Extracted records START

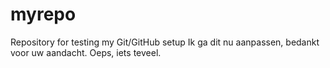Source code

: # myrepo
Repository for testing my Git/GitHub setup
Ik ga dit nu aanpassen, bedankt voor uw aandacht.
Oeps, iets teveel.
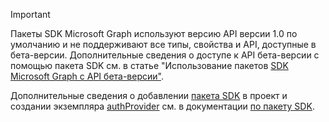 <!-- markdownlint-disable MD041-->

> [!IMPORTANT]
> Пакеты SDK Microsoft Graph используют версию API версии 1.0 по умолчанию и не поддерживают все типы, свойства и API, доступные в бета-версии. Дополнительные сведения о доступе к API бета-версии с помощью пакета SDK см. в статье "Использование пакетов [SDK Microsoft Graph с API бета-версии"](/graph/sdks/use-beta).
>
> Дополнительные сведения о добавлении [пакета SDK](/graph/sdks/sdk-installation) в проект и создании экземпляра [authProvider](/graph/sdks/choose-authentication-providers) см. в документации [по пакету SDK](/graph/sdks/sdks-overview).
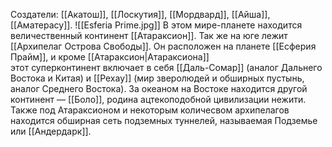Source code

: Создатели: [[Акатош]], [[Лоскутия]], [[Мордвард]], [[Айша]], [[Аматерасу]].
![[Esferia Prime.jpg]]
В этом мире-планете находится величественный континент [[Атараксион]]. Так же на юге лежит [[Архипелаг Острова Свободы]]. Он расположен на планете [[Есферия Прайм]], и кроме [[Атараксион|Атараксиона]] этот суперконтинент включает в себя [[Даль-Сомар]] (аналог Дальнего Востока и Китая) и [[Рехау]] (мир зверолюдей и обширных пустынь, аналог Среднего Востока). За океаном на Востоке находится другой континент — [[Боло]], родина ацтекоподобной цивилизации нежити. Также под Атараксионом и некоторым количесвом архипелагов находится обширная сеть подземных туннелей, называемая Подземье или [[Андердарк]].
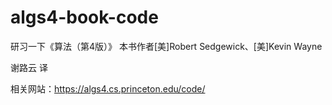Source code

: # algs4-book-code

研习一下《算法（第4版）》 
本书作者[美]Robert Sedgewick、[美]Kevin Wayne

谢路云 译

相关网站：https://algs4.cs.princeton.edu/code/
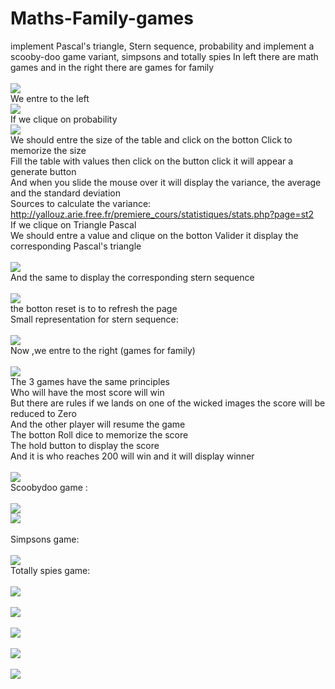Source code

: # Maths-Family-games
implement Pascal's triangle, Stern sequence,  probability and  implement a scooby-doo game variant, simpsons and totally spies
In left there are  math games and in the right there are games for family<br /><br />
![](Images/acceuil.png)<br />
We entre to the left <br />
![](Images/Game1.png)<br />
If we clique on probability<br />
![](Images/Probabilité.png)<br />
We should entre the size of the table and click on the botton Click to memorize the size <br />
Fill the table with values then click on the button click it will appear a generate button <br />
And when you slide the mouse over it will display the variance, the average and the standard deviation <br />
Sources to calculate the variance:<br />
http://yallouz.arie.free.fr/premiere_cours/statistiques/stats.php?page=st2 <br />
If we clique on Triangle Pascal <br />
We should entre a value and clique on the botton Valider it display the corresponding Pascal's triangle <br /> <br />
![](Images/Pascal.png)<br />
And the same to display the corresponding stern sequence <br /><br />
![](Images/Suite_stern.png)<br />
the botton reset is to to refresh the page <br />
Small representation for stern sequence: <br /><br />
![](f9b6148f-19ce-4c4a-9a4e-89fa7f1d86cb.png.960x960_q85.png)<br />
Now ,we entre to the right (games for family) <br /><br />
![](Images/Game2.png)<br />
The 3 games have the same principles <br />
Who will have the most score will win <br />
But there are rules if we lands on one of the wicked images the score will be reduced to Zero <br />
And the other player will resume the game <br />
The botton Roll dice to memorize the score<br />
The hold button to display the score <br />
And it is who reaches 200 will win and it will display winner <br /><br />
![](Images/winner.png)<br />
Scoobydoo game :<br /><br />
![](Images/scoobi1.png)<br />
![](Images/scoobi3.png)<br /><br />
Simpsons game:<br /><br />
![](Images/simpsons.png)<br />
Totally spies game:<br /><br />
![](Images/spies2.png)<br /><br />
![](Images/spies3.png)<br /><br />
![](Images/spies4.png)<br /><br />
![](Images/spies5.png)<br /><br />
![](Images/spies1.png)<br /><br />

Extracted records END

● **Work to complete**
Leave the pictures aside and output each entry exactly as it stands.

● **Answer space**
Source code

: # myrepo
Repository for testing my Git/GitHub setup
Ik ga dit nu aanpassen, bedankt voor uw aandacht.
Oeps, iets teveel.
 <!-- markdownlint-disable MD041-->

> [!IMPORTANT]
> Пакеты SDK Microsoft Graph используют версию API версии 1.0 по умолчанию и не поддерживают все типы, свойства и API, доступные в бета-версии. Дополнительные сведения о доступе к API бета-версии с помощью пакета SDK см. в статье "Использование пакетов [SDK Microsoft Graph с API бета-версии"](/graph/sdks/use-beta).
>
> Дополнительные сведения о добавлении [пакета SDK](/graph/sdks/sdk-installation) в проект и создании экземпляра [authProvider](/graph/sdks/choose-authentication-providers) см. в документации [по пакету SDK](/graph/sdks/sdks-overview).
Source code

: Создатели: [[Акатош]], [[Лоскутия]], [[Мордвард]], [[Айша]], [[Аматерасу]].
![[Esferia Prime.jpg]]
В этом мире-планете находится величественный континент [[Атараксион]]. Так же на юге лежит [[Архипелаг Острова Свободы]]. Он расположен на планете [[Есферия Прайм]], и кроме [[Атараксион|Атараксиона]] этот суперконтинент включает в себя [[Даль-Сомар]] (аналог Дальнего Востока и Китая) и [[Рехау]] (мир зверолюдей и обширных пустынь, аналог Среднего Востока). За океаном на Востоке находится другой континент — [[Боло]], родина ацтекоподобной цивилизации нежити. Также под Атараксионом и некоторым количесвом архипелагов находится обширная сеть подземных туннелей, называемая Подземье или [[Андердарк]].
Source code

: # algs4-book-code

研习一下《算法（第4版）》 
本书作者[美]Robert Sedgewick、[美]Kevin Wayne

谢路云 译

相关网站：https://algs4.cs.princeton.edu/code/
Source code

: # Maths-Family-games
implement Pascal's triangle, Stern sequence,  probability and  implement a scooby-doo game variant, simpsons and totally spies
In left there are  math games and in the right there are games for family<br /><br />
![](Images/acceuil.png)<br />
We entre to the left <br />
![](Images/Game1.png)<br />
If we clique on probability<br />
![](Images/Probabilité.png)<br />
We should entre the size of the table and click on the botton Click to memorize the size <br />
Fill the table with values then click on the button click it will appear a generate button <br />
And when you slide the mouse over it will display the variance, the average and the standard deviation <br />
Sources to calculate the variance:<br />
http://yallouz.arie.free.fr/premiere_cours/statistiques/stats.php?page=st2 <br />
If we clique on Triangle Pascal <br />
We should entre a value and clique on the botton Valider it display the corresponding Pascal's triangle <br /> <br />
![](Images/Pascal.png)<br />
And the same to display the corresponding stern sequence <br /><br />
![](Images/Suite_stern.png)<br />
the botton reset is to to refresh the page <br />
Small representation for stern sequence: <br /><br />
![](f9b6148f-19ce-4c4a-9a4e-89fa7f1d86cb.png.960x960_q85.png)<br />
Now ,we entre to the right (games for family) <br /><br />
![](Images/Game2.png)<br />
The 3 games have the same principles <br />
Who will have the most score will win <br />
But there are rules if we lands on one of the wicked images the score will be reduced to Zero <br />
And the other player will resume the game <br />
The botton Roll dice to memorize the score<br />
The hold button to display the score <br />
And it is who reaches 200 will win and it will display winner <br /><br />
![](Images/winner.png)<br />
Scoobydoo game :<br /><br />
![](Images/scoobi1.png)<br />
![](Images/scoobi3.png)<br /><br />
Simpsons game:<br /><br />
![](Images/simpsons.png)<br />
Totally spies game:<br /><br />
![](Images/spies2.png)<br /><br />
![](Images/spies3.png)<br /><br />
![](Images/spies4.png)<br /><br />
![](Images/spies5.png)<br /><br />
![](Images/spies1.png)<br /><br />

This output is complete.